My TakeFreedom of press calls for faster route to Transport Department data
Restrictions on journalists who access details of vehicle owners may have been supported by the Court of First Instance, but the case revealed greater room for official improvement

Journalists in Hong Kong, for many years, routinely accessed personal details of vehicle owners held on a government database as part of their newsroom investigations. There was no suggestion this carried legal risks.
That all changed in 2021 when reporter Bao Choy Yuk-ling was fined HK$6,000 for making false statements when obtaining such information for the making of an award-winning documentary. Her convictions were overturned by the Court of Final Appeal in 2023, which found the journalist to have been the victim of a “grave and substantial injustice.”
But the court, while ruling that access to the database for serious investigative journalism was permitted, also called for reform to ensure it was not used for gossip, sensationalism, stalking or marketing.

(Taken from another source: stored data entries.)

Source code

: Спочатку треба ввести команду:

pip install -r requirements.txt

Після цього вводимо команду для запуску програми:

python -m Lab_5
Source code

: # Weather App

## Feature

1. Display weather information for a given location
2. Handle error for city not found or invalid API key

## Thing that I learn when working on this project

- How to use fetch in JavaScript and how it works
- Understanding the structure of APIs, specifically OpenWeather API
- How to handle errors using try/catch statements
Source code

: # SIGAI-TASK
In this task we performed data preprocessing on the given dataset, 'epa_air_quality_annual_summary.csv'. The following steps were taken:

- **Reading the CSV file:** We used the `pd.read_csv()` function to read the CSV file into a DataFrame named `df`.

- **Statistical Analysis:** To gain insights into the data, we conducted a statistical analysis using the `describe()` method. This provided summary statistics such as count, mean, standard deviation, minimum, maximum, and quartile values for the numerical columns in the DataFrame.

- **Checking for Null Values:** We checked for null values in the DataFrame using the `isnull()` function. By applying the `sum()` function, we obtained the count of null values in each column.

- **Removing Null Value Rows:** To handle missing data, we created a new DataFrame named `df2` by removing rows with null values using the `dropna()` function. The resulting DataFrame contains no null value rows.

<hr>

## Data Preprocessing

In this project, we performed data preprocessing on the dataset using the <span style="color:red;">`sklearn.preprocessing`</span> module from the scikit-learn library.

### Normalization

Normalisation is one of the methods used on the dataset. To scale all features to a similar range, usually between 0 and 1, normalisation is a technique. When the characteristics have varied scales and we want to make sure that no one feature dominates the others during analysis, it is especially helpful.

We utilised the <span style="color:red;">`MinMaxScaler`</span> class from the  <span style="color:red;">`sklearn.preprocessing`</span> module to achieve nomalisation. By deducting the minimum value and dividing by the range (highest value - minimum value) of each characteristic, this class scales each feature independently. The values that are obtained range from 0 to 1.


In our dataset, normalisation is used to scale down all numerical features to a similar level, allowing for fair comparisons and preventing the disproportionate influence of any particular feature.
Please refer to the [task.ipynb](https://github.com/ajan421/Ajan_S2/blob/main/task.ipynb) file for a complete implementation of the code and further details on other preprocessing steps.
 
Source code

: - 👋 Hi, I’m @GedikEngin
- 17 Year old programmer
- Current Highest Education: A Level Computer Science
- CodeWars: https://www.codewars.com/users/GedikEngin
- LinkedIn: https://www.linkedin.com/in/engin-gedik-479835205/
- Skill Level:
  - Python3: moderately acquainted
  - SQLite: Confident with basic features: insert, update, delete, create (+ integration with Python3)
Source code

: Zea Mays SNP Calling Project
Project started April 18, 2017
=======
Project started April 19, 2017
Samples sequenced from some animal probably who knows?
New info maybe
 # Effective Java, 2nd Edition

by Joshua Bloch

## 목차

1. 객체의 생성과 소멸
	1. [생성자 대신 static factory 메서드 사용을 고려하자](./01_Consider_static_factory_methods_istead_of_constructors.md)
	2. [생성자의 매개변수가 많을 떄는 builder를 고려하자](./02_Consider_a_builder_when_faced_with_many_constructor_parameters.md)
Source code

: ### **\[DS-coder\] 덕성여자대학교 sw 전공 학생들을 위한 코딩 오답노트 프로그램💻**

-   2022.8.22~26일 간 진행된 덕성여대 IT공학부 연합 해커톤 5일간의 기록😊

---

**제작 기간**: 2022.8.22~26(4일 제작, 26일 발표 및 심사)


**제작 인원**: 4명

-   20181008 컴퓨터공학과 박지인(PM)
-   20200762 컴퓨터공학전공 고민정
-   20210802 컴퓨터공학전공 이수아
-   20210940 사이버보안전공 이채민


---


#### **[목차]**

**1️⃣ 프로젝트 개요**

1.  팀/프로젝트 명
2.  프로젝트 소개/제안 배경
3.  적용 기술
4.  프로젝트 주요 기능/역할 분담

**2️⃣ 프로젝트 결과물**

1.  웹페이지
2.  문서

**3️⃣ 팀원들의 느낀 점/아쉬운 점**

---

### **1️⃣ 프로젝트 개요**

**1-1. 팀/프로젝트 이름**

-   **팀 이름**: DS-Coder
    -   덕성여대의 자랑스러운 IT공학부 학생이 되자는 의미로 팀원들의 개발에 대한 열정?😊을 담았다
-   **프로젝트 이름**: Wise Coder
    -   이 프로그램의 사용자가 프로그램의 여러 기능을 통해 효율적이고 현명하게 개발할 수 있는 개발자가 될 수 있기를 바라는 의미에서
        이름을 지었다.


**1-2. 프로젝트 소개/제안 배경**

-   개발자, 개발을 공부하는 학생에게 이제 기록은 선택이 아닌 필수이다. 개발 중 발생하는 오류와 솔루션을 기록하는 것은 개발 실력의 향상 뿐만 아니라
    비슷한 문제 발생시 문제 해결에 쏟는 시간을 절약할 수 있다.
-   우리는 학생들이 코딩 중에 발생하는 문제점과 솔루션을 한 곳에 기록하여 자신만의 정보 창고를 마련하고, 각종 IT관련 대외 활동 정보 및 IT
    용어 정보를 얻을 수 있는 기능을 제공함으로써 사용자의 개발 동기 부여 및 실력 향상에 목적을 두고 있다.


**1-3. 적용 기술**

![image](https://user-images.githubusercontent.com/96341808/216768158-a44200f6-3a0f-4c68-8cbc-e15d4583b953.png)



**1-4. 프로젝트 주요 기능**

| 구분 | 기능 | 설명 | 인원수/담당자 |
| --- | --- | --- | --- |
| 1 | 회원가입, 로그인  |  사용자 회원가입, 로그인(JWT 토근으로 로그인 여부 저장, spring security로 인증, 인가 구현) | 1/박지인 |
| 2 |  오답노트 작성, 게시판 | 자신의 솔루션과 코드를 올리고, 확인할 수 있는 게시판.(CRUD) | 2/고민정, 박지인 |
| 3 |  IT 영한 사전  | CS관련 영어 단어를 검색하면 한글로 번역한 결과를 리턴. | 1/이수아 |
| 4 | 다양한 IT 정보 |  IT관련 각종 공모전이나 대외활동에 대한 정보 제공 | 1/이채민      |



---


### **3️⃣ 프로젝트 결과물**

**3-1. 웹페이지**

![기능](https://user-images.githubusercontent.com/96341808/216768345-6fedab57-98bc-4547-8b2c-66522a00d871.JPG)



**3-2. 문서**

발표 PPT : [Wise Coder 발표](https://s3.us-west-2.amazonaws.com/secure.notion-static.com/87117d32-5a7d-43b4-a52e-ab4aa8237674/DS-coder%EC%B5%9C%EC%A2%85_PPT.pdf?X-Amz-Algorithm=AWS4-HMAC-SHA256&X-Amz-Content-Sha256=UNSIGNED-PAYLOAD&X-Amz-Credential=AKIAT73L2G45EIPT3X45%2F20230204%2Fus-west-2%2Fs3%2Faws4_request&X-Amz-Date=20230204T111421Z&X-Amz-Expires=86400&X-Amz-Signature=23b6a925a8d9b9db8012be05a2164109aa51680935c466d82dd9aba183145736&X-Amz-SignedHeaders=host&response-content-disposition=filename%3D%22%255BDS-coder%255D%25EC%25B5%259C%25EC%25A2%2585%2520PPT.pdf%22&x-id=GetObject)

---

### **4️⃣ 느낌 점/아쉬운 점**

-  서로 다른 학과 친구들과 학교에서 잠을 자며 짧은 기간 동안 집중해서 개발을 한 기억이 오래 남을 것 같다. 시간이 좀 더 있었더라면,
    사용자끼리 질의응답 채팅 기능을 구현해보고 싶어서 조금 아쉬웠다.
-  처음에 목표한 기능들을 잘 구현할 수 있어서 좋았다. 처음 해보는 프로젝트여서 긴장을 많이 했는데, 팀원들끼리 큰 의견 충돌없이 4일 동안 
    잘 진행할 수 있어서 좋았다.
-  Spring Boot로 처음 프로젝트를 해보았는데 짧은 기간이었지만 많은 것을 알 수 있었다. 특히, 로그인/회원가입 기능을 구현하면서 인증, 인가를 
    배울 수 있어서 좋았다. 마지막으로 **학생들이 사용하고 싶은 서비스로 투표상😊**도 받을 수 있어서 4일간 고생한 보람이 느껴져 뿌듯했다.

New arrangements introduced by the government in January 2024, imposing tight restrictions on the ability of journalists to obtain details of vehicle owners, were held by a court to be lawful last week.
The Court of First Instance judgment, in a case brought by the Hong Kong Journalists Association, concerned the first challenge to the new procedures. It raised valid questions about the nature of the scheme and the way in which it is implemented.
As the judge, Russell Coleman, said, the case is of public importance and will have a significant impact. It involves the balancing of two competing human rights, free expression and privacy. The question of where to draw the line between them arises in many areas of life.